* **SUPPLIED RECORDS**
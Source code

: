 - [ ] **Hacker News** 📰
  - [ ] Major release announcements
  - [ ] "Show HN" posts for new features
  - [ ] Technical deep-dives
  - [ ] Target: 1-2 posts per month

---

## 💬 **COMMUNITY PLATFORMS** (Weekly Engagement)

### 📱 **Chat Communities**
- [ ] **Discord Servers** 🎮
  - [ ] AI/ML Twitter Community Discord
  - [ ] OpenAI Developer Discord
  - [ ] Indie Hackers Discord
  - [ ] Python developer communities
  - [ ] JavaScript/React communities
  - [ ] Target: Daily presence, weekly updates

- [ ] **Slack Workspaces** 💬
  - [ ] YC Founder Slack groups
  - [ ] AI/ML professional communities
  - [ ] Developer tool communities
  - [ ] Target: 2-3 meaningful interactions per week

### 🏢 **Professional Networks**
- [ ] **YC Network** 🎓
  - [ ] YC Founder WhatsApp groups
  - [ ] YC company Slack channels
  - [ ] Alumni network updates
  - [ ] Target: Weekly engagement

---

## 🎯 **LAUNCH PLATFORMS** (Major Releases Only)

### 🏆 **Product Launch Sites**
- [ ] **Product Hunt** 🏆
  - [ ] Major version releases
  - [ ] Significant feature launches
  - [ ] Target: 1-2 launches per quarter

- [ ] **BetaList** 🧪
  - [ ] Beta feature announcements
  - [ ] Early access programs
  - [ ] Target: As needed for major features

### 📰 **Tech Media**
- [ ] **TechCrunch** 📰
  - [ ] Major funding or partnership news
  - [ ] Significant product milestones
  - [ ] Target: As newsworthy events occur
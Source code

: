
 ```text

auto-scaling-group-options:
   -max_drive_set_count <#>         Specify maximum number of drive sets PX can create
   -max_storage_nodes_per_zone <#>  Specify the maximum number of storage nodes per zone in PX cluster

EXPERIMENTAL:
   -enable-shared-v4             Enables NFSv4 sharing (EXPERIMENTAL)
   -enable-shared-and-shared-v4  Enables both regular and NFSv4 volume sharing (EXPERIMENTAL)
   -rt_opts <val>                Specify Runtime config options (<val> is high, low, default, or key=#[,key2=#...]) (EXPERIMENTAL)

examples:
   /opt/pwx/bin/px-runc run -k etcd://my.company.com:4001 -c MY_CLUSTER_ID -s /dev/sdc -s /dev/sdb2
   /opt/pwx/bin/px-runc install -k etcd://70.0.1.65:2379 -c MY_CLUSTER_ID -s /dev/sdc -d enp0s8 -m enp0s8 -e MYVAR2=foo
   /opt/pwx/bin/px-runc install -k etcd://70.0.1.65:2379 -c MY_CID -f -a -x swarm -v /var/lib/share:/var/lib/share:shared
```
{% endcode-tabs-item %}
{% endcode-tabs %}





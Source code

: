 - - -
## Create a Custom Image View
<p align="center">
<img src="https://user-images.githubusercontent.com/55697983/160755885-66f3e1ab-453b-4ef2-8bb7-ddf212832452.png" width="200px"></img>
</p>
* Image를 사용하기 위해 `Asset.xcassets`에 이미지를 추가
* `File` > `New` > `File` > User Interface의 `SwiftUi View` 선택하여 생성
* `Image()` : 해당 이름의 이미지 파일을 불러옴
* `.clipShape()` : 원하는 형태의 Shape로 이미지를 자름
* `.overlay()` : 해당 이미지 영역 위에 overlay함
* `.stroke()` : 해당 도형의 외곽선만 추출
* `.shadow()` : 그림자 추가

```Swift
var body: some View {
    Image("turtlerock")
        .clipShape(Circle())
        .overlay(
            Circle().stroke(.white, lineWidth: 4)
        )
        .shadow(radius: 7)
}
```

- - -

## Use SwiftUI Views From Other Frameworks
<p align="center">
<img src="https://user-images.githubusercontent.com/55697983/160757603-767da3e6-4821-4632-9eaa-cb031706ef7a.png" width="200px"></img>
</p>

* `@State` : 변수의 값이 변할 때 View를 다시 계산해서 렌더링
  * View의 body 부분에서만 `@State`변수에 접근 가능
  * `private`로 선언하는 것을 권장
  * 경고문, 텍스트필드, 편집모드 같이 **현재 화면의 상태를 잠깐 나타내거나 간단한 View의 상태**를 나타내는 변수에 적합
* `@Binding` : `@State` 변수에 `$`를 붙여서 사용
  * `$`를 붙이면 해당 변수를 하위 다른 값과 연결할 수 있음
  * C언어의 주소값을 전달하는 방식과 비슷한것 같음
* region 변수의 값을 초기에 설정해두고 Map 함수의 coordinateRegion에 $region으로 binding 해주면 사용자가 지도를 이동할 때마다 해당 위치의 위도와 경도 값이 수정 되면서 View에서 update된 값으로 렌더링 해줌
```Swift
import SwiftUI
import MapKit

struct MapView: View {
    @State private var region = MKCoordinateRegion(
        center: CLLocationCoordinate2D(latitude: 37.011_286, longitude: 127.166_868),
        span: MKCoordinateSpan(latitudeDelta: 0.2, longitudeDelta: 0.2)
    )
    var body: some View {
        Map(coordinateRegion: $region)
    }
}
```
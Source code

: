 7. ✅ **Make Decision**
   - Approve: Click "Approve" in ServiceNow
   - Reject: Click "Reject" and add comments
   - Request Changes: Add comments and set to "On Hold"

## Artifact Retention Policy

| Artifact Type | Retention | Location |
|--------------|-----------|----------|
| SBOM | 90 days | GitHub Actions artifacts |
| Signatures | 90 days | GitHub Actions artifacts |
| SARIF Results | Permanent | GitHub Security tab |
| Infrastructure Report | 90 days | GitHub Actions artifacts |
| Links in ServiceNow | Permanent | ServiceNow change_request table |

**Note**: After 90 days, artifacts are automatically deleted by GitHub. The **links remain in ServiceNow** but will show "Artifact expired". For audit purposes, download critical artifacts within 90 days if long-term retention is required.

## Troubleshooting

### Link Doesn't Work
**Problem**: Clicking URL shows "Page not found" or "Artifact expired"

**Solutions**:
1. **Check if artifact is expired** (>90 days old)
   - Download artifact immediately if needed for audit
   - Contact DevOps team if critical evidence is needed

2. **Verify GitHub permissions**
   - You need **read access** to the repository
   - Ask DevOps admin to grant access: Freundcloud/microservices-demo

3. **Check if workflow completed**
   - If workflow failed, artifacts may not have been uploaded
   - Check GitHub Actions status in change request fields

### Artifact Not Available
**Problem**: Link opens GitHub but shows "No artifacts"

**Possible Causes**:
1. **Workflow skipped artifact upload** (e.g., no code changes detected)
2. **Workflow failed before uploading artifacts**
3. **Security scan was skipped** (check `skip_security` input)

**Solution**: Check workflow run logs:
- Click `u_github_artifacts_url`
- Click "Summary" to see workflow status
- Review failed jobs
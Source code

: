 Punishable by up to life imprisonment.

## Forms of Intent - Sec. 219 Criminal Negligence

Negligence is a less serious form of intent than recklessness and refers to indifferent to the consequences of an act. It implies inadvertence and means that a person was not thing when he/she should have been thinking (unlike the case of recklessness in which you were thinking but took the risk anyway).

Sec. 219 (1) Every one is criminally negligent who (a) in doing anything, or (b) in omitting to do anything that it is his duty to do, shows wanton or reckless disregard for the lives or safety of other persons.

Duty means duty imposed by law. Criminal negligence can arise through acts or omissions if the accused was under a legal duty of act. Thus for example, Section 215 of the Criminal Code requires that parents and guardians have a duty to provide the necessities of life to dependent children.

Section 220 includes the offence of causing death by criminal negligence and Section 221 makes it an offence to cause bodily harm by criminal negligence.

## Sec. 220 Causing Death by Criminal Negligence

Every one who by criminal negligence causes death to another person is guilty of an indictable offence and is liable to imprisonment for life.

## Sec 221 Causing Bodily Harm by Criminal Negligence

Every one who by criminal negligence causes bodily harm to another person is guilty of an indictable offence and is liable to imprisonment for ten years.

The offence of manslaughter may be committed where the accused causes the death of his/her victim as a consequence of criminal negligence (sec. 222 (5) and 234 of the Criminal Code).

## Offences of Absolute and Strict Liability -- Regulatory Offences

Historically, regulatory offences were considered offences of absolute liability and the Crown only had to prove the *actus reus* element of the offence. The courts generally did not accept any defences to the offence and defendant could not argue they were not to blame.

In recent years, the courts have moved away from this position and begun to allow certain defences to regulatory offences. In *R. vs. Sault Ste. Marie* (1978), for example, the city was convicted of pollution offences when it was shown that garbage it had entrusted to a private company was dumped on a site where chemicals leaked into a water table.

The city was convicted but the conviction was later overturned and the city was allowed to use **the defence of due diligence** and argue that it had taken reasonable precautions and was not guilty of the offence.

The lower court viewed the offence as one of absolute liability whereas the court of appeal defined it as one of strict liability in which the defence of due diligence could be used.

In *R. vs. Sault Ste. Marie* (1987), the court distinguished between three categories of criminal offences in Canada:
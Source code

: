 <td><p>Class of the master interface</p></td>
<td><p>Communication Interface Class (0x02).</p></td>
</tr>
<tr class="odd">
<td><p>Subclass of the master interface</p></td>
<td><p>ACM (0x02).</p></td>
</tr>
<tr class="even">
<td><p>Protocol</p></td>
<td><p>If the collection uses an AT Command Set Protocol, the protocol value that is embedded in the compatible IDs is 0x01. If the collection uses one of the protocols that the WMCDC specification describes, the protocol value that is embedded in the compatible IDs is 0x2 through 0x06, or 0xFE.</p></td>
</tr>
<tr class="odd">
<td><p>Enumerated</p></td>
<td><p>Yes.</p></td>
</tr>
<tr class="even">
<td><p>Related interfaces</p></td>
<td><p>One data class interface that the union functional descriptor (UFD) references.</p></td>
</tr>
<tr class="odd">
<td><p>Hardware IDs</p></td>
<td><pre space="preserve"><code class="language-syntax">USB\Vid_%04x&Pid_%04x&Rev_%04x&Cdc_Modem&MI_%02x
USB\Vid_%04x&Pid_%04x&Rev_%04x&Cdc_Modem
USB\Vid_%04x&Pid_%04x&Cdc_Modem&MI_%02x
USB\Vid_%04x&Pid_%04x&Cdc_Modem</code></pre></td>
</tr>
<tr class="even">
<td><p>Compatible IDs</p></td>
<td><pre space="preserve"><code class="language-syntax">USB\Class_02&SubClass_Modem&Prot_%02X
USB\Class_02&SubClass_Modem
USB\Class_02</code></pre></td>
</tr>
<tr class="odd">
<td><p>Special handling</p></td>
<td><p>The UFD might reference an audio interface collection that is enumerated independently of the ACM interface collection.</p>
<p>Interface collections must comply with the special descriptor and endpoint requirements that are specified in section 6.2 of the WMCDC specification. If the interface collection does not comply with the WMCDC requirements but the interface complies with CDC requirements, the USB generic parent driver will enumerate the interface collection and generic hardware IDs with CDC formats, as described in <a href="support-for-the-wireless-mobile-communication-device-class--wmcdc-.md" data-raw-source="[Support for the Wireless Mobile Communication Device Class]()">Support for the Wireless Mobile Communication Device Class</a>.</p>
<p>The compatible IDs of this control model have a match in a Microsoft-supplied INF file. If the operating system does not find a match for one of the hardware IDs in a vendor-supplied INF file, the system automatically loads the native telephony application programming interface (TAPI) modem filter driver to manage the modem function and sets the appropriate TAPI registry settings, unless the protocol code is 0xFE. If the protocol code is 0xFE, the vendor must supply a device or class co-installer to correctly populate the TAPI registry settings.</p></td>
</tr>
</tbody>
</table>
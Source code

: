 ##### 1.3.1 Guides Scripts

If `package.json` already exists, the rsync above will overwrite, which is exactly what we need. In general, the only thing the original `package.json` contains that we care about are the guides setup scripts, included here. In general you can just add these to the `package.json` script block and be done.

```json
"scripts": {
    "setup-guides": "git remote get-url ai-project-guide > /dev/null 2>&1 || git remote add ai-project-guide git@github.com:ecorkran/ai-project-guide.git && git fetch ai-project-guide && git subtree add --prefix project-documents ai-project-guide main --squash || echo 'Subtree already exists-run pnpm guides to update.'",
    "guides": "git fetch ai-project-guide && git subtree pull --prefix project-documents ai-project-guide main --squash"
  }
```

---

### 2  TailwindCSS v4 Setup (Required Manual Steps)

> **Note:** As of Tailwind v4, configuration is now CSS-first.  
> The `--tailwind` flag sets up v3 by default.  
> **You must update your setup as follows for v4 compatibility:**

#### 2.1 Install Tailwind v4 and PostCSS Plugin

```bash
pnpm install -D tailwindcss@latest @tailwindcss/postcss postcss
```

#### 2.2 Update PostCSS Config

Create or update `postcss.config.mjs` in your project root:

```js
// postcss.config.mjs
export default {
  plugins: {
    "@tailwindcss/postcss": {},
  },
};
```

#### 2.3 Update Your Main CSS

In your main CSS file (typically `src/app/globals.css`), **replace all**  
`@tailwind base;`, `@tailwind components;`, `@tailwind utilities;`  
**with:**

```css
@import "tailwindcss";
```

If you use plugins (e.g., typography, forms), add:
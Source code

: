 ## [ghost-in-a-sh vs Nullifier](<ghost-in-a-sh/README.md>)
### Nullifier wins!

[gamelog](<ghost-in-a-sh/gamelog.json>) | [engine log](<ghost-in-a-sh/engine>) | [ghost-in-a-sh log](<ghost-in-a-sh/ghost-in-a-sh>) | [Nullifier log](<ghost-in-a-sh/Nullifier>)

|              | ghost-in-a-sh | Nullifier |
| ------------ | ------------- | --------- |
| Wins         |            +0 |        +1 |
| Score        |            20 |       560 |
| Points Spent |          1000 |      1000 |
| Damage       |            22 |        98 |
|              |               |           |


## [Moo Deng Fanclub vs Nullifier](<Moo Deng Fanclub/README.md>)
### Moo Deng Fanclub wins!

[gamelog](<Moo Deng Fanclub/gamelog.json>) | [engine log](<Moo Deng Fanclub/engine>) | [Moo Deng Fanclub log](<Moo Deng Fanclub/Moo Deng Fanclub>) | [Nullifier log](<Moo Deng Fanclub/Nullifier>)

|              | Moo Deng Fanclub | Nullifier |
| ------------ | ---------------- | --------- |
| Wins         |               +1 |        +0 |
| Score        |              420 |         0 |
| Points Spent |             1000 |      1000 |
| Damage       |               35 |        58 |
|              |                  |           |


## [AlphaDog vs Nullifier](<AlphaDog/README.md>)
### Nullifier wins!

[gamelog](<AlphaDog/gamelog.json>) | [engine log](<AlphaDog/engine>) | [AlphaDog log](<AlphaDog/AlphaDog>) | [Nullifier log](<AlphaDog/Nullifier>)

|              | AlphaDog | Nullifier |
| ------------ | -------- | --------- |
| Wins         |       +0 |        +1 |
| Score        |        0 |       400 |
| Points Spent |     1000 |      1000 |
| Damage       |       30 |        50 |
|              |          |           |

* **EXERCISE OBJECTIVE**
Give back exactly the lines from the first line of the records through the line holding "- [ ] Developer tool communities", including both of those lines and leaving out all others.

* **RESULT OF THE TASK**
Source code

: - [ ] **Hacker News** 📰
  - [ ] Major release announcements
  - [ ] "Show HN" posts for new features
  - [ ] Technical deep-dives
  - [ ] Target: 1-2 posts per month

---

## 💬 **COMMUNITY PLATFORMS** (Weekly Engagement)

### 📱 **Chat Communities**
- [ ] **Discord Servers** 🎮
  - [ ] AI/ML Twitter Community Discord
  - [ ] OpenAI Developer Discord
  - [ ] Indie Hackers Discord
  - [ ] Python developer communities
  - [ ] JavaScript/React communities
  - [ ] Target: Daily presence, weekly updates

- [ ] **Slack Workspaces** 💬
  - [ ] YC Founder Slack groups
  - [ ] AI/ML professional communities
  - [ ] Developer tool communities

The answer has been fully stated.